What the task requires
Check each line of the records for "Preamble"; collect those that have it.

Saved data entries:
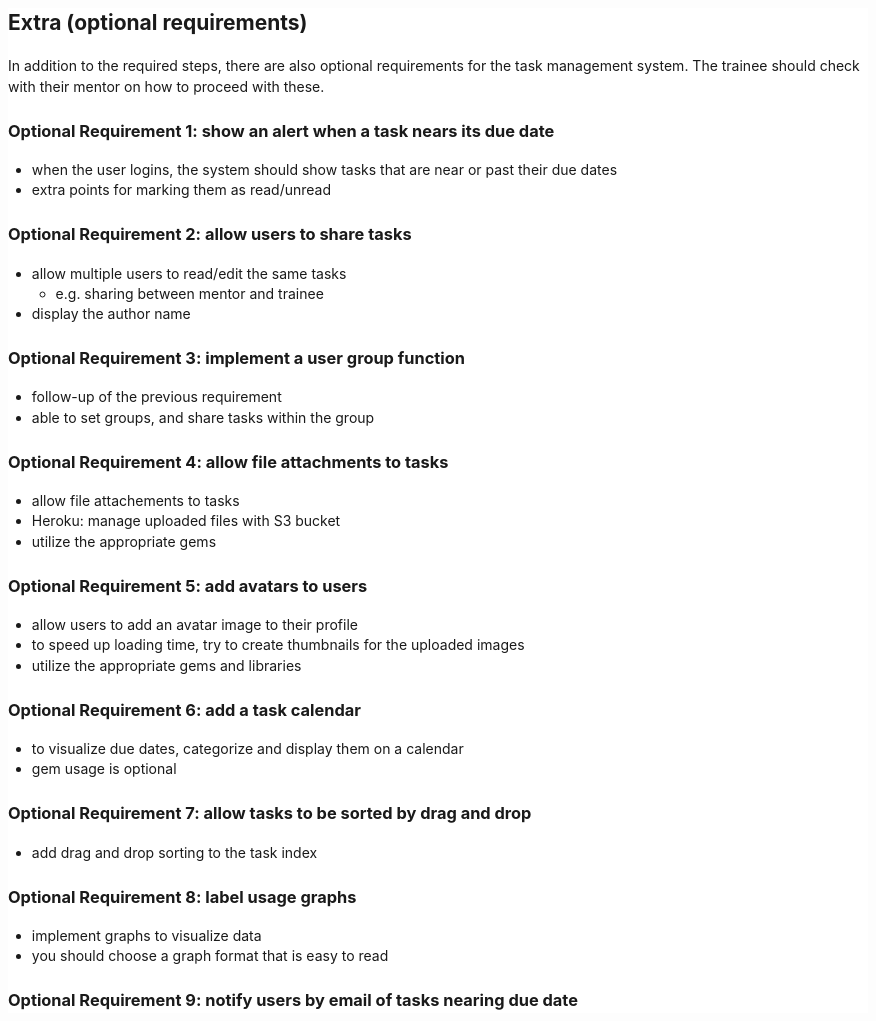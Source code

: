 ## Extra (optional requirements)

In addition to the required steps, there are also optional requirements for the task management system. The trainee should check with their mentor on how to proceed with these.

### Optional Requirement 1: show an alert when a task nears its due date

- when the user logins, the system should show tasks that are near or past their due dates
- extra points for marking them as read/unread

### Optional Requirement 2: allow users to share tasks

- allow multiple users to read/edit the same tasks
	- e.g. sharing between mentor and trainee
- display the author name

### Optional Requirement 3: implement a user group function

- follow-up of the previous requirement
- able to set groups, and share tasks within the group

### Optional Requirement 4: allow file attachments to tasks

- allow file attachements to tasks
- Heroku: manage uploaded files with S3 bucket
- utilize the appropriate gems

### Optional Requirement 5: add avatars to users

- allow users to add an avatar image to their profile
- to speed up loading time, try to create thumbnails for the uploaded images
- utilize the appropriate gems and libraries

### Optional Requirement 6: add a task calendar

- to visualize due dates, categorize and display them on a calendar
- gem usage is optional

### Optional Requirement 7: allow tasks to be sorted by drag and drop

- add drag and drop sorting to the task index

### Optional Requirement 8: label usage graphs

- implement graphs to visualize data
- you should choose a graph format that is easy to read

### Optional Requirement 9: notify users by email of tasks nearing due date
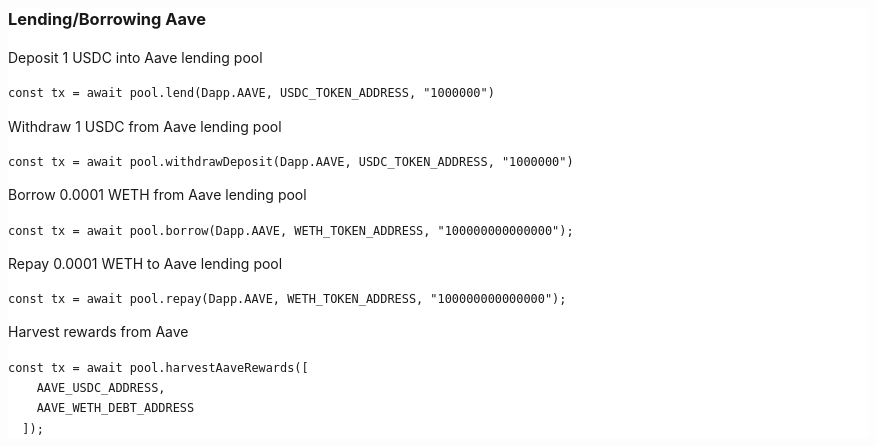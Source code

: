 ### Lending/Borrowing Aave

Deposit 1 USDC into Aave lending pool

```
const tx = await pool.lend(Dapp.AAVE, USDC_TOKEN_ADDRESS, "1000000")
```

Withdraw 1 USDC from Aave lending pool

```
const tx = await pool.withdrawDeposit(Dapp.AAVE, USDC_TOKEN_ADDRESS, "1000000")
```

Borrow 0.0001 WETH from Aave lending pool

```
const tx = await pool.borrow(Dapp.AAVE, WETH_TOKEN_ADDRESS, "100000000000000");
```

Repay 0.0001 WETH to Aave lending pool

```
const tx = await pool.repay(Dapp.AAVE, WETH_TOKEN_ADDRESS, "100000000000000");
```

Harvest rewards from Aave

```
const tx = await pool.harvestAaveRewards([
    AAVE_USDC_ADDRESS,
    AAVE_WETH_DEBT_ADDRESS
  ]);
```
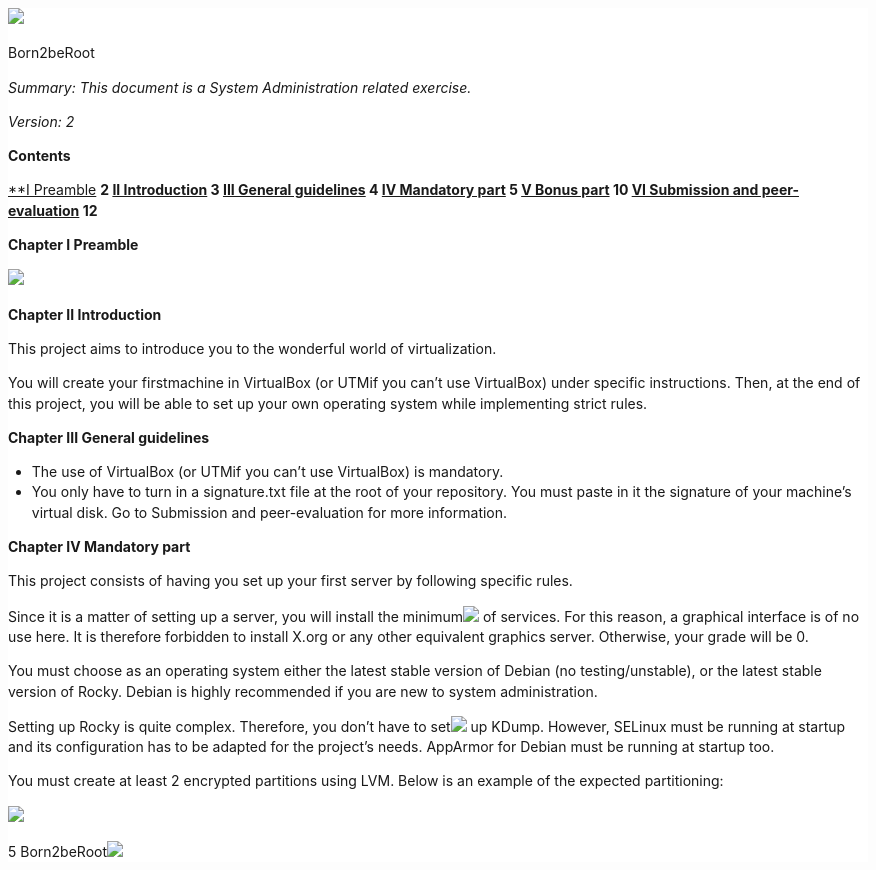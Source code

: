 ﻿![](Aspose.Words.f81a3a5c-52f5-4ebc-b890-2a97cdb4d81e.001.png)

Born2beRoot

*Summary: This document is a System Administration related exercise.*

*Version: 2*

**Contents**

[**I Preamble](#_page2_x72.00_y72.00) **2 [II Introduction](#_page3_x72.00_y72.00) 3 [III General guidelines](#_page4_x72.00_y72.00) 4 [IV Mandatory part](#_page5_x72.00_y72.00) 5 [V Bonus part](#_page10_x72.00_y72.00) 10 [VI Submission and peer-evaluation](#_page12_x72.00_y72.00) 12**

<a name="_page2_x72.00_y72.00"></a>**Chapter I Preamble**

![](Aspose.Words.f81a3a5c-52f5-4ebc-b890-2a97cdb4d81e.002.png)

<a name="_page3_x72.00_y72.00"></a>**Chapter II Introduction**

This project aims to introduce you to the wonderful world of virtualization.

You will create your firstmachine in VirtualBox (or UTMif you can’t use VirtualBox) under specific instructions. Then, at the end of this project, you will be able to set up your own operating system while implementing strict rules.

<a name="_page4_x72.00_y72.00"></a>**Chapter III General guidelines**

- The use of VirtualBox (or UTMif you can’t use VirtualBox) is mandatory.
- You only have to turn in a signature.txt file at the root of your repository. You must paste in it the signature of your machine’s virtual disk. Go to Submission and peer-evaluation for more information.

<a name="_page5_x72.00_y72.00"></a>**Chapter IV Mandatory part**

This project consists of having you set up your first server by following specific rules.

Since it is a matter of setting up a server, you will install the minimum![](Aspose.Words.f81a3a5c-52f5-4ebc-b890-2a97cdb4d81e.003.png) of services. For this reason, a graphical interface is of no use here. It is therefore forbidden to install X.org or any other equivalent graphics server. Otherwise, your grade will be 0.

You must choose as an operating system either the latest stable version of Debian (no testing/unstable), or the latest stable version of Rocky. Debian is highly recommended if you are new to system administration.

Setting up Rocky is quite complex. Therefore, you don’t have to set![](Aspose.Words.f81a3a5c-52f5-4ebc-b890-2a97cdb4d81e.004.png) up KDump. However, SELinux must be running at startup and its configuration has to be adapted for the project’s needs. AppArmor for Debian must be running at startup too.

You must create at least 2 encrypted partitions using LVM. Below is an example of the expected partitioning:

![](Aspose.Words.f81a3a5c-52f5-4ebc-b890-2a97cdb4d81e.005.png)

5
Born2beRoot![](Aspose.Words.f81a3a5c-52f5-4ebc-b890-2a97cdb4d81e.006.png)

Exercise output
[**I Preamble](#_page2_x72.00_y72.00) **2 [II Introduction](#_page3_x72.00_y72.00) 3 [III General guidelines](#_page4_x72.00_y72.00) 4 [IV Mandatory part](#_page5_x72.00_y72.00) 5 [V Bonus part](#_page10_x72.00_y72.00) 10 [VI Submission and peer-evaluation](#_page12_x72.00_y72.00) 12**
<a name="_page2_x72.00_y72.00"></a>**Chapter I Preamble**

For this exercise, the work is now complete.